Friday, March 6, 2009

The Pitfalls of Econometrics

de minimis has an interesting post advocating using more econometric models to guide policy making in Malaysia. While I tend to lean that way myself (there's too much unsubstantiated rhetoric flung around the news and blogosphere for my taste), I don't want to be blind to the potential pitfalls and shortcomings of an applied econometric approach to policy. So this post is both to clarify some of the issues, as well as serve as a reminder to myself not to be too "assertive", as my wife puts it.

First is that econometric modeling (as etheorist remarked the other day) is really an art, not a science. There are many, many ways of looking at an economy and generating forecasts, from simple time series techniques to hideously complex dynamic general equilibrium models. So model choice and specification (as well as accompanying underlying assumptions), and not to mention the ideological bent of the modelers, can lead to very different conclusions about the state of the economy at any given time. The issue is compounded by Malaysia being such an open economy, which means that ideally, you'd have to incorporate all the major trade partners into your model as well.

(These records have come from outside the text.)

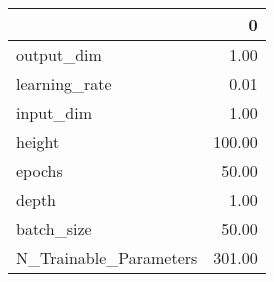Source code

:\begin{tabular}{lr}
\toprule
{} &       0 \\
\midrule
output\_dim             &    1.00 \\
learning\_rate          &    0.01 \\
input\_dim              &    1.00 \\
height                 &  100.00 \\
epochs                 &   50.00 \\
depth                  &    1.00 \\
batch\_size             &   50.00 \\
N\_Trainable\_Parameters &  301.00 \\
\bottomrule
\end{tabular}
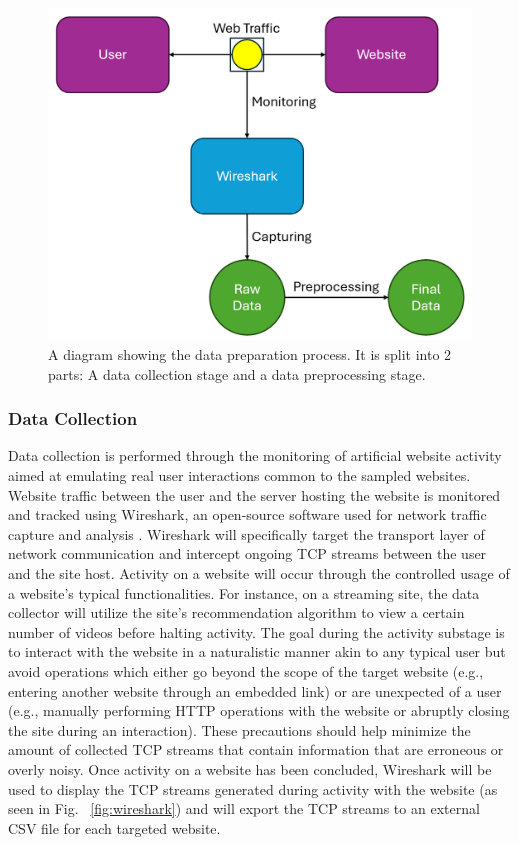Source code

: \documentclass[10pt,sigconf,letterpaper,nonacm]{acmart}
\begin{document}
\begin{figure}[h]
  \centering
  \includegraphics[width=\linewidth]{img/data_process.png}
  \caption{A diagram showing the data preparation process. It is split into 2 parts: A data collection stage and a data preprocessing stage.}
  \label{fig:dataprep}
\end{figure}

\subsubsection{Data Collection}
Data collection is performed through the monitoring of artificial website activity aimed at emulating real user interactions common to the sampled websites.
Website traffic between the user and the server hosting the website is monitored and tracked using Wireshark, an open-source software used for network traffic capture and analysis \cite{wireshark}.
Wireshark will specifically target the transport layer of network communication and intercept ongoing TCP streams between the user and the site host.
Activity on a website will occur through the controlled usage of a website's typical functionalities.
For instance, on a streaming site, the data collector will utilize the site's recommendation algorithm to view a certain number of videos before halting activity.
The goal during the activity substage is to interact with the website in a naturalistic manner akin to any typical user but avoid operations which either go beyond the scope of the target website (e.g., entering another website through an embedded link) or are unexpected of a user (e.g., manually performing HTTP operations with the website or abruptly closing the site during an interaction).
These precautions should help minimize the amount of collected TCP streams that contain information that are erroneous or overly noisy.
Once activity on a website has been concluded, Wireshark will be used to display the TCP streams generated during activity with the website (as seen in Fig. ~\ref{fig:wireshark}) and will export the TCP streams to an external CSV file for each targeted website.
\end{document}
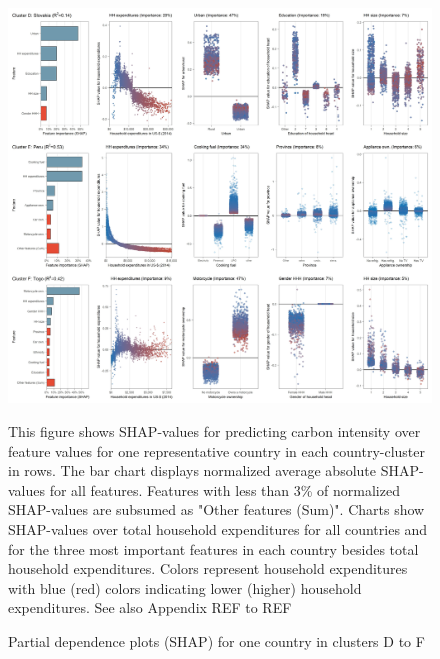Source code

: \documentclass[12pt, a4paper]{article}
\newenvironment{subcaption}
{\strut
\vspace{-5pt}
\begin{minipage}[b]{0.9\textwidth}
  \hspace*{-\parindent}
  \footnotesize}
 {\end{minipage}}
\begin{document}
\begin{figure}[ht!]
    \centering
    \includegraphics[width=15.5 cm]{Figure 5/Figures_joint_2}
    \caption{Partial dependence plots (SHAP) for one country in clusters D to F}
    \label{fig:fig_5_2}
    \begin{subcaption}
    This figure shows SHAP-values for predicting carbon intensity over feature values for one representative country in each country-cluster in rows. The bar chart displays normalized average absolute SHAP-values for all features. Features with less than 3\% of normalized SHAP-values are subsumed as "Other features (Sum)". Charts show SHAP-values over total household expenditures for all countries and for the three most important features in each country besides total household expenditures. Colors represent household expenditures with blue (red) colors indicating lower (higher) household expenditures. See also Appendix REF to REF
    \end{subcaption}
\end{figure}
\end{document}
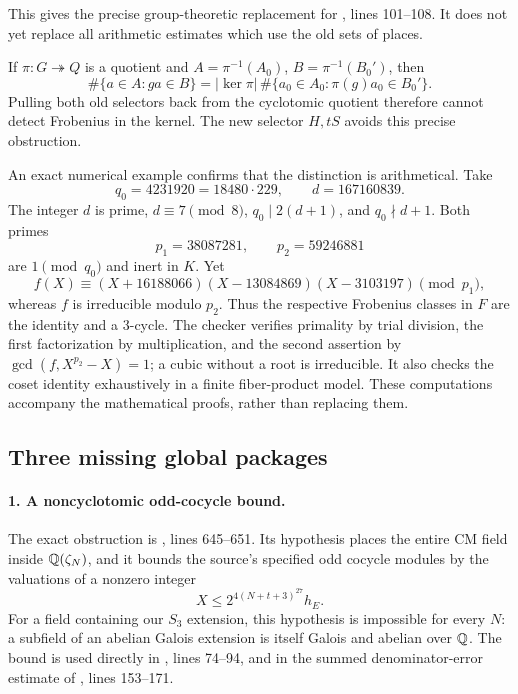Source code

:This gives the precise group-theoretic replacement for
,
lines 101--108. It does not yet replace all arithmetic estimates
which use the old sets of places.

\begin{remark}
If $\pi:G\twoheadrightarrow Q$ is a quotient and
$A=\pi^{-1}(A_0)$, $B=\pi^{-1}(B_0')$, then
\[
 \#\{a\in A:ga\in B\}
 =|\ker\pi|\,\#\{a_0\in A_0:\pi(g)a_0\in B_0'\}.
\]
Pulling both old selectors back from the cyclotomic quotient
therefore cannot detect Frobenius in the kernel. The new selector
$H,tS$ avoids this precise obstruction.
\end{remark}

An exact numerical example confirms that the distinction is
arithmetical. Take
\[
 q_0=4231920=18480\cdot229,\qquad d=167160839.
\]
The integer $d$ is prime, $d\equiv7\pmod8$,
$q_0\mid2(d+1)$, and $q_0\nmid d+1$. Both primes
\[
 p_1=38087281,\qquad p_2=59246881
\]
are $1\pmod{q_0}$ and inert in $K$. Yet
\[
 f(X)\equiv(X+16188066)(X-13084869)(X-3103197)\pmod {p_1},
\]
whereas $f$ is irreducible modulo $p_2$. Thus the respective
Frobenius classes in $F$ are the identity and a 3-cycle. The
checker verifies primality by trial division, the first
factorization by multiplication, and the second assertion by
$\gcd(f,X^{p_2}-X)=1$; a cubic without a root is irreducible.
It also checks the coset identity exhaustively in a finite
fiber-product model. These computations accompany the mathematical
proofs, rather than replacing them.

\subsection{Three missing global packages}

\paragraph{1. A noncyclotomic odd-cocycle bound.}
The exact obstruction is
,
lines 645--651. Its hypothesis places the entire CM field inside
$\mathbb Q(\zeta_N)$, and it bounds the source's specified odd cocycle
modules by the valuations of a nonzero integer
\[
 X\le2^{4(N+t+3)^{27}}h_E.
\]
For a field containing our $S_3$ extension, this hypothesis is
impossible for every $N$: a subfield of an abelian Galois extension
is itself Galois and abelian over $\mathbb Q$. The bound is used directly in
,
lines 74--94, and in the summed denominator-error estimate of
,
lines 153--171.

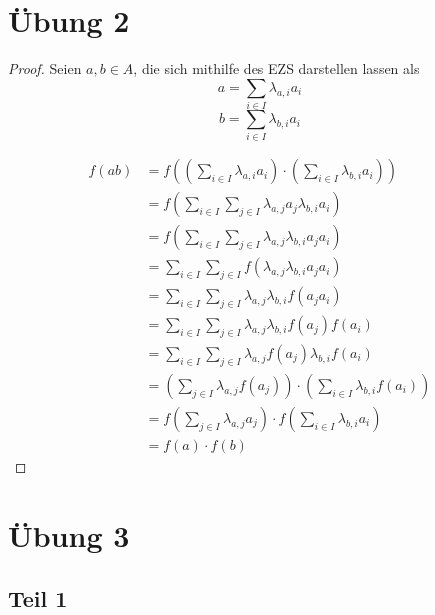 \documentclass[10pt,a4paper]{article}
\begin{document}
\section*{Übung 2}

\begin{proof}
Seien $a, b \in A$, die sich mithilfe des EZS darstellen lassen als
\begin{equation}
a = \sum_{i \in I} \lambda_{a, i} a_{i}
\end{equation}
\begin{equation}
b = \sum_{i \in I} \lambda_{b, i} a_{i}
\end{equation}

\begin{align*}
f(ab) & = f \left( \left( \sum_{i \in I} \lambda_{a, i} a_{i} \right) \cdot \left( \sum_{i \in I} \lambda_{b, i} a_{i} \right) \right)\\
& = f \left( \sum_{i \in I} \sum_{j \in I} \lambda_{a, j} a_{j} \lambda_{b, i} a_{i} \right)\\
& = f \left( \sum_{i \in I} \sum_{j \in I} \lambda_{a, j} \lambda_{b, i} a_{j} a_{i} \right)\\
& = \sum_{i \in I} \sum_{j \in I} f \left( \lambda_{a, j} \lambda_{b, i} a_{j} a_{i} \right)\\
& = \sum_{i \in I} \sum_{j \in I} \lambda_{a, j} \lambda_{b, i} f \left( a_{j} a_{i} \right)\\
& = \sum_{i \in I} \sum_{j \in I} \lambda_{a, j} \lambda_{b, i} f(a_{j}) f(a_{i})\\
& = \sum_{i \in I} \sum_{j \in I} \lambda_{a, j} f(a_{j}) \lambda_{b, i} f(a_{i})\\
& = \left( \sum_{j \in I} \lambda_{a, j} f(a_{j}) \right) \cdot \left( \sum_{i \in I} \lambda_{b, i} f(a_{i}) \right)\\
& = f \left( \sum_{j \in I} \lambda_{a, j} a_{j} \right) \cdot f \left( \sum_{i \in I} \lambda_{b, i} a_{i} \right)\\
& = f(a) \cdot f(b)
\end{align*}
\end{proof}

\section*{Übung 3}

\subsection*{Teil 1}
\end{document}
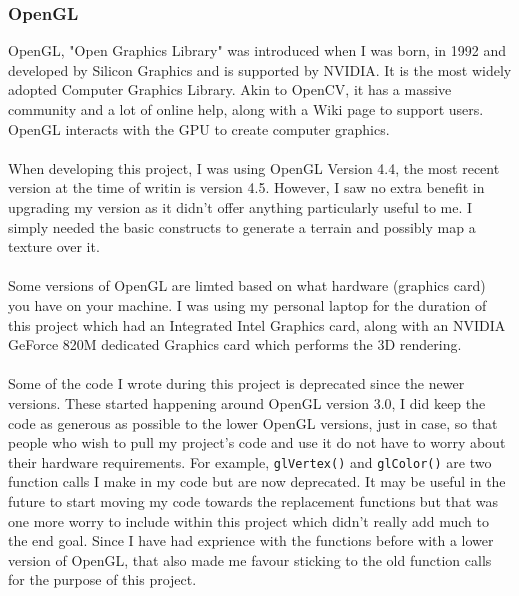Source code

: \documentclass[11pt]{article}
\begin{document}
\subsubsection{OpenGL}
OpenGL, "Open Graphics Library" was introduced when I was born, in 1992 and
developed by Silicon Graphics and is supported by NVIDIA. 
It is the most widely adopted Computer Graphics Library. Akin to OpenCV, it
has a massive community and a lot of online help, along with a Wiki page to
support users. OpenGL interacts with the GPU to create computer graphics.\\
\\
When developing this project, I was using OpenGL Version 4.4, the most
recent version at the time of writin is version 4.5. However, I saw
no extra benefit in upgrading my version as it didn't offer anything
particularly useful to me. I simply needed the basic constructs
to generate a terrain and possibly map a texture over it.\\
\\
Some versions of OpenGL are limted based on what hardware (graphics card)
you have on your machine. I was using my personal laptop for the 
duration of this project which had an Integrated Intel Graphics card, along
with an NVIDIA GeForce 820M dedicated Graphics card which performs the 3D
rendering.\\
\\
Some of the code I wrote during this project is deprecated since the newer
versions. These started happening around OpenGL version 3.0, I did keep the
code as generous as possible to the lower OpenGL versions, just in case,
so that people who wish to pull my project's code and use it do not
have to worry about their hardware requirements. For example, 
\texttt{glVertex()} and \texttt{glColor()} are two function calls I make in my
code but are now deprecated. It may be useful in the future to start moving
my code towards the replacement functions but that was one more worry
to include within this project which didn't really add much to the 
end goal. Since I have had exprience with the functions before with a lower
version of OpenGL, that also made me favour sticking to the old function 
calls for the purpose of this project.
\end{document}
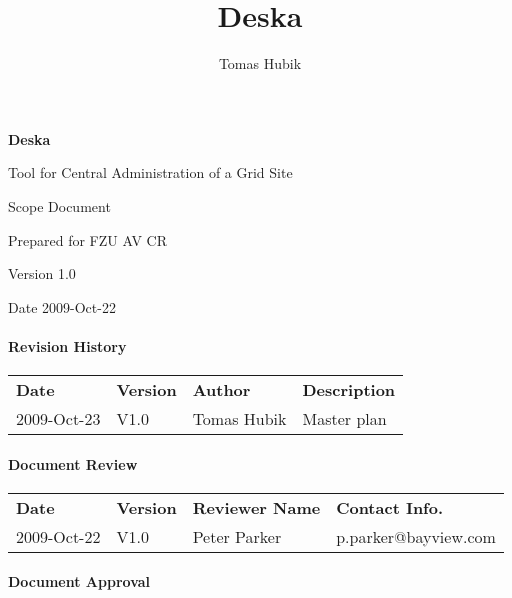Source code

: \documentclass[12pt]{article}
\author{Tomas Hubik}
\title{Deska}
\begin{document}
{\Huge \textbf{Deska}}

\vspace{0.2in}

{\large Tool for Central Administration of a Grid Site}

\vspace{0.5in}

{\large Scope Document}

\vspace{0.2in}

{\large Prepared for FZU AV CR}

\vspace{0.2in}

{\large Version 1.0}

\vspace{0.2in}

{\large Date 2009-Oct-22}

\vspace{0.5in}

\paragraph{Revision History}

\begin{table}[!h]
	\begin{tabular}{l l l l}
		\textbf{Date} & \textbf{Version} & \textbf{Author} & \textbf{Description} \\
		2009-Oct-23 & V1.0 & Tomas Hubik & Master plan \\
	\end{tabular}
	\label{tab:RevisionHistory}
\end{table}


\paragraph{Document Review}

\begin{table}[!h]
	\begin{tabular}{l l l l}
		\textbf{Date} & \textbf{Version} & \textbf{Reviewer Name} & \textbf{Contact Info.} \\
		2009-Oct-22 & V1.0 & Peter Parker & p.parker@bayview.com \\
	\end{tabular}
	\label{tab:DocumentReview}
\end{table}


\paragraph{Document Approval}
\end{document}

Secondly, the evolving economic structure within a developing country means that even if you do come up with a model close to reality at some point in time, it might be out of date very quickly later on and you won’t know it until something goes wrong. This is one point where I would be critical of DOS: the Malaysian input-output tables haven’t been updated in years, and you need this to model intra-industry dynamics.

Thirdly, any econometric model necessarily uses historical data, which means there will always be an unobservable error component in any forecast in the presence of a current shock. A corollary of this is that, almost by definition, a trade shock such as we just suffered cannot be predicted on the basis of concurrent data. Models are more useful as a predictive guide to inventory driven recessions and business cycle downturns. You can of course use models to predict what happens when a shock occurs, but not when or if a shock will occur.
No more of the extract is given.